*** Opening Input material ***

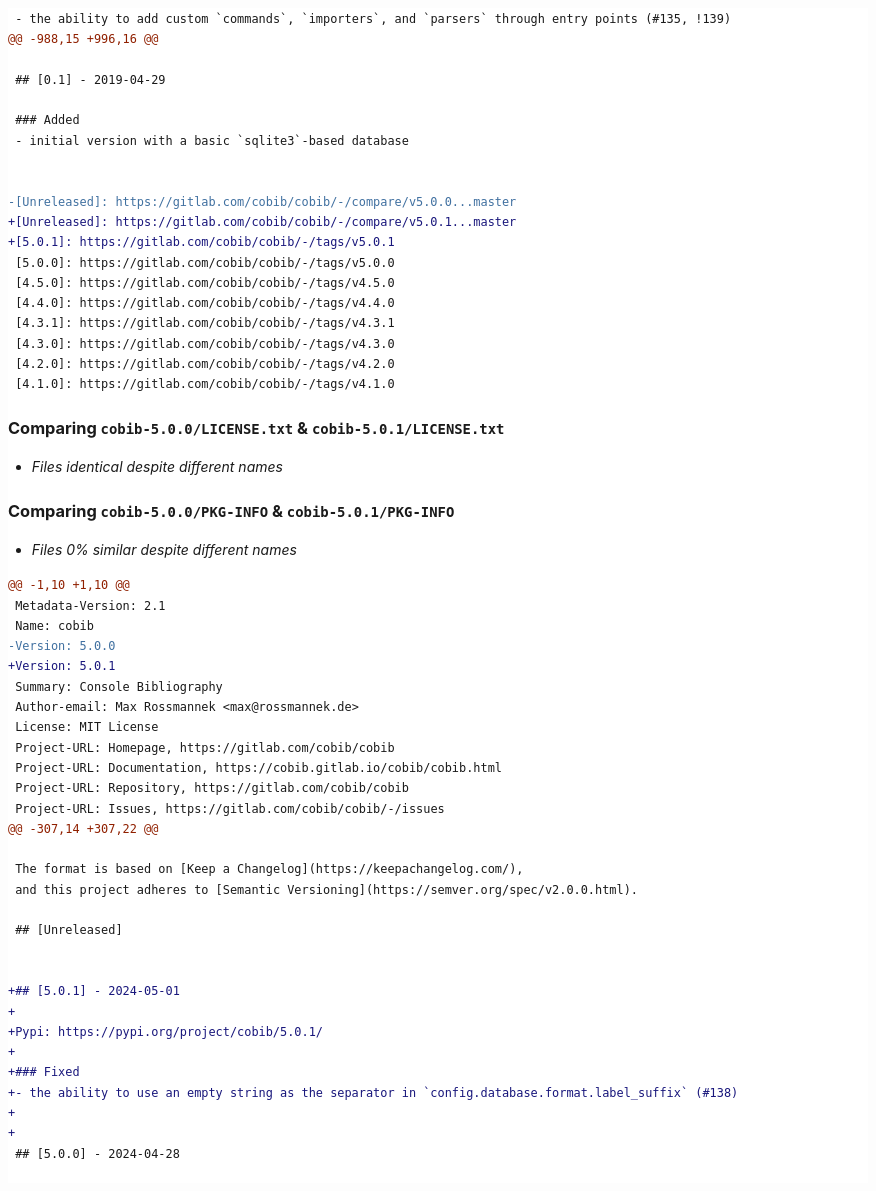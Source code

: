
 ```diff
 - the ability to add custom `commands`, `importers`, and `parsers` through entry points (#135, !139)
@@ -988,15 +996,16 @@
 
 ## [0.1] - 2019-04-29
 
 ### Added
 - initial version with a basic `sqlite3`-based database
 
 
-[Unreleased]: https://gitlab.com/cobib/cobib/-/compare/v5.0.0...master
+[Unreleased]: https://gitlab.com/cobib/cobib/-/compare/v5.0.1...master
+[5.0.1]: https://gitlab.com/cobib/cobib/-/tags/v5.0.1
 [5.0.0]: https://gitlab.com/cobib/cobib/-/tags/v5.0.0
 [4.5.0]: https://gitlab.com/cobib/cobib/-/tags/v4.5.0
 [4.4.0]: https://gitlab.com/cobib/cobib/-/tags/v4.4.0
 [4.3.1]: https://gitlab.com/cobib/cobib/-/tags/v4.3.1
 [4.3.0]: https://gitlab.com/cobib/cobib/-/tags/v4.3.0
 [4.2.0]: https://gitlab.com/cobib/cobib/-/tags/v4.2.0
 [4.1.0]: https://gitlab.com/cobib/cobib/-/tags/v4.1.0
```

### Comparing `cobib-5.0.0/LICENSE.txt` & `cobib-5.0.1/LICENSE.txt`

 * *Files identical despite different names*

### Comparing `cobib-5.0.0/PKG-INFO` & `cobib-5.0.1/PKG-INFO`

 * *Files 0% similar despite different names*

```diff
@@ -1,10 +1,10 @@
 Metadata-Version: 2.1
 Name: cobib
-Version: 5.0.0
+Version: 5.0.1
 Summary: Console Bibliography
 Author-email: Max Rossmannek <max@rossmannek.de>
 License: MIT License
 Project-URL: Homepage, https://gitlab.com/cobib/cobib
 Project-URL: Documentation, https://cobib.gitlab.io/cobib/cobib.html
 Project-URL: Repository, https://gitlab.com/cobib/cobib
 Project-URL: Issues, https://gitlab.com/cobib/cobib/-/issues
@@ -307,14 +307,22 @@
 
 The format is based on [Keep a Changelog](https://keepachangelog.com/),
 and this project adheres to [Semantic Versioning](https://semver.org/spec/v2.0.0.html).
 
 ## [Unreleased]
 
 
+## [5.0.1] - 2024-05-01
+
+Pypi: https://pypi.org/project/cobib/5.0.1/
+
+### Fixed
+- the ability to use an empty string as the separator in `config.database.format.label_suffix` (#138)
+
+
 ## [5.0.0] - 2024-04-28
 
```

*** Closing Input material ***
*** Opening Input material ***

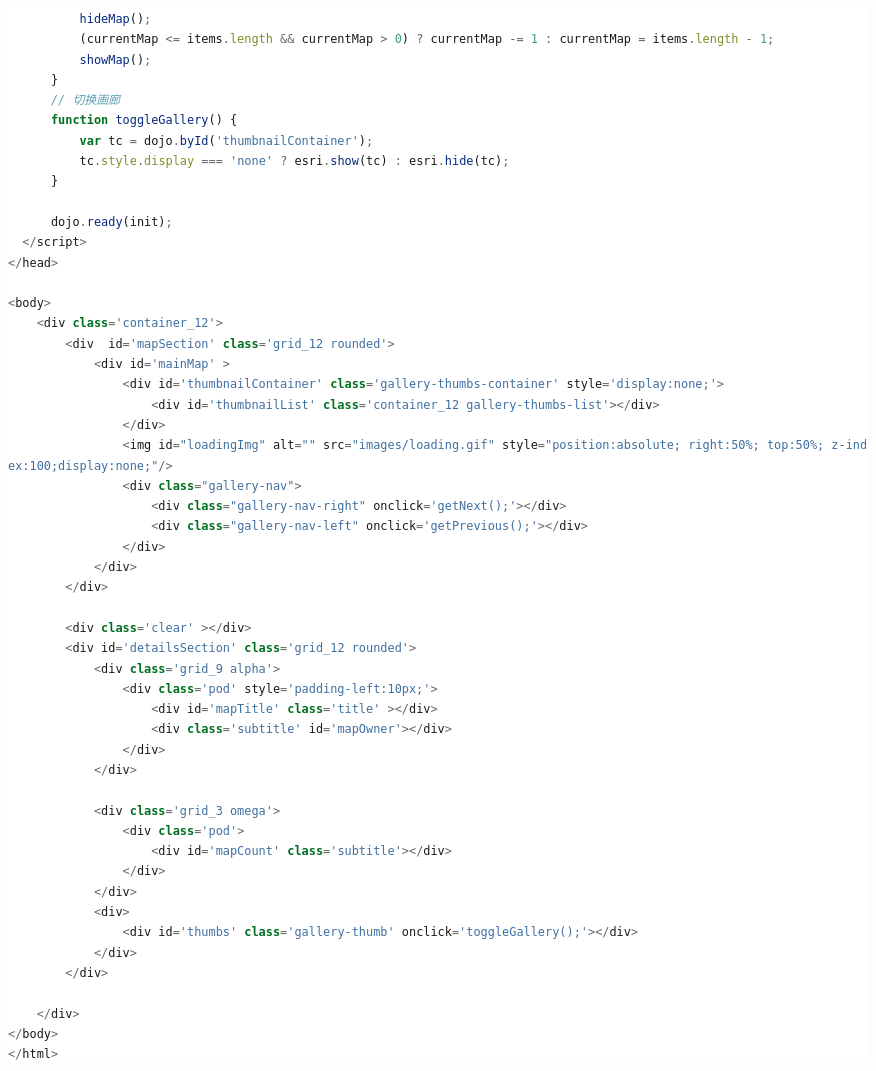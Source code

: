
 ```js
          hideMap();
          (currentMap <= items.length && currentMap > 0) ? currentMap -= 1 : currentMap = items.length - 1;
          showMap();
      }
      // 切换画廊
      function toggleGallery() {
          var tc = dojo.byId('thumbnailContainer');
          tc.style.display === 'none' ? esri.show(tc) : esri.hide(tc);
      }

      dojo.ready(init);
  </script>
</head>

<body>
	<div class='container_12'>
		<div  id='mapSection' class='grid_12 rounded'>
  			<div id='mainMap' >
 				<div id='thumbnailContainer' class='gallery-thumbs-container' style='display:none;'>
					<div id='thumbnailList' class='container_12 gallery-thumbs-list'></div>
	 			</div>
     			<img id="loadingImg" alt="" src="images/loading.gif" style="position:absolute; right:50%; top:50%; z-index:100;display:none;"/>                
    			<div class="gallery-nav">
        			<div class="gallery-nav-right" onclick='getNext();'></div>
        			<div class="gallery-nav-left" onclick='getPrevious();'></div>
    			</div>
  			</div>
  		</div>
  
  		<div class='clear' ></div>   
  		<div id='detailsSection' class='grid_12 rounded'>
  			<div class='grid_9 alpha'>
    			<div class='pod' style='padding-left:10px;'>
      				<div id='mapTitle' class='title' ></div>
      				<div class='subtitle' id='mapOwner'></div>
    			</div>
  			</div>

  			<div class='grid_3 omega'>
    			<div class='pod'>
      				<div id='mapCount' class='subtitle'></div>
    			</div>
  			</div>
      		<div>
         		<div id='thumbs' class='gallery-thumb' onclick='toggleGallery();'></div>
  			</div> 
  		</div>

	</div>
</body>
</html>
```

*** Closing Input material ***
*** Opening Input material ***

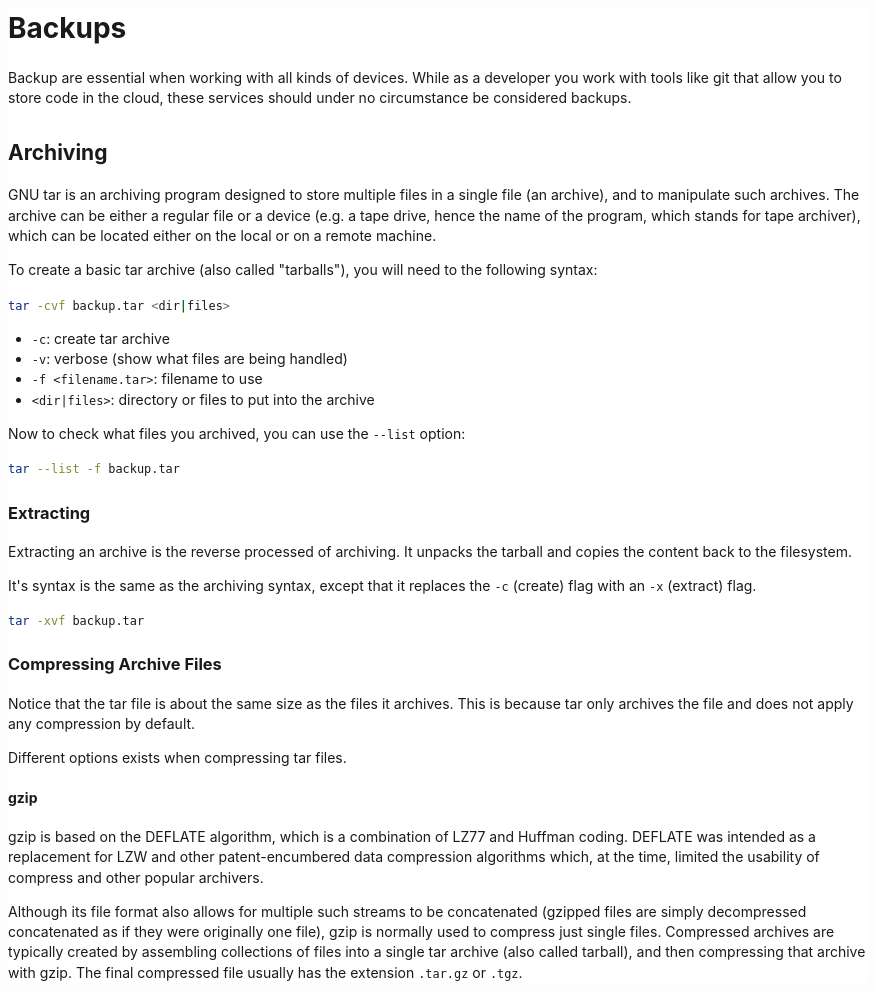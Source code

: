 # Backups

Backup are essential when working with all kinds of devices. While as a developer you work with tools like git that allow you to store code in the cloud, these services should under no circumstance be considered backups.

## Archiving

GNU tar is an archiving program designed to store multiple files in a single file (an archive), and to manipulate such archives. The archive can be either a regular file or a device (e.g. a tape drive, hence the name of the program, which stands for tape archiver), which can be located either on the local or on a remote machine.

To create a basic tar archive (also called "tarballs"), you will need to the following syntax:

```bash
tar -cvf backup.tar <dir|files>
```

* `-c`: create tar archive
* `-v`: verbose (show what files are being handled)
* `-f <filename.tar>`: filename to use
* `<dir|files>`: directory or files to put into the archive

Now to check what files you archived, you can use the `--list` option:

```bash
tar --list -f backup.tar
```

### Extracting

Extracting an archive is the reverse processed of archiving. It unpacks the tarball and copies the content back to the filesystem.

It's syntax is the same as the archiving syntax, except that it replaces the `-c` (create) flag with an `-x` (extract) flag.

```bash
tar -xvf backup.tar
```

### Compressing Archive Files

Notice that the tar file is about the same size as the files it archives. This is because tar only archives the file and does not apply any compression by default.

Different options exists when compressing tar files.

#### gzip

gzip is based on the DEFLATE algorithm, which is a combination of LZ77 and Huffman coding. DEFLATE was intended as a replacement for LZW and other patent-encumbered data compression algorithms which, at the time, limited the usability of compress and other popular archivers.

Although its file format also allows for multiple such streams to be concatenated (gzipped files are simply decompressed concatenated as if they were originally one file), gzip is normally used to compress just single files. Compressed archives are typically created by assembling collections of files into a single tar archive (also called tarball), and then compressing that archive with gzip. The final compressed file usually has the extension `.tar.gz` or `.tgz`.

*** Closing Input material ***

About this task = Go through the entries above and report every line in which the word "thumbnailContainer" appears.

Expected output =
          var tc = dojo.byId('thumbnailContainer');
 				<div id='thumbnailContainer' class='gallery-thumbs-container' style='display:none;'>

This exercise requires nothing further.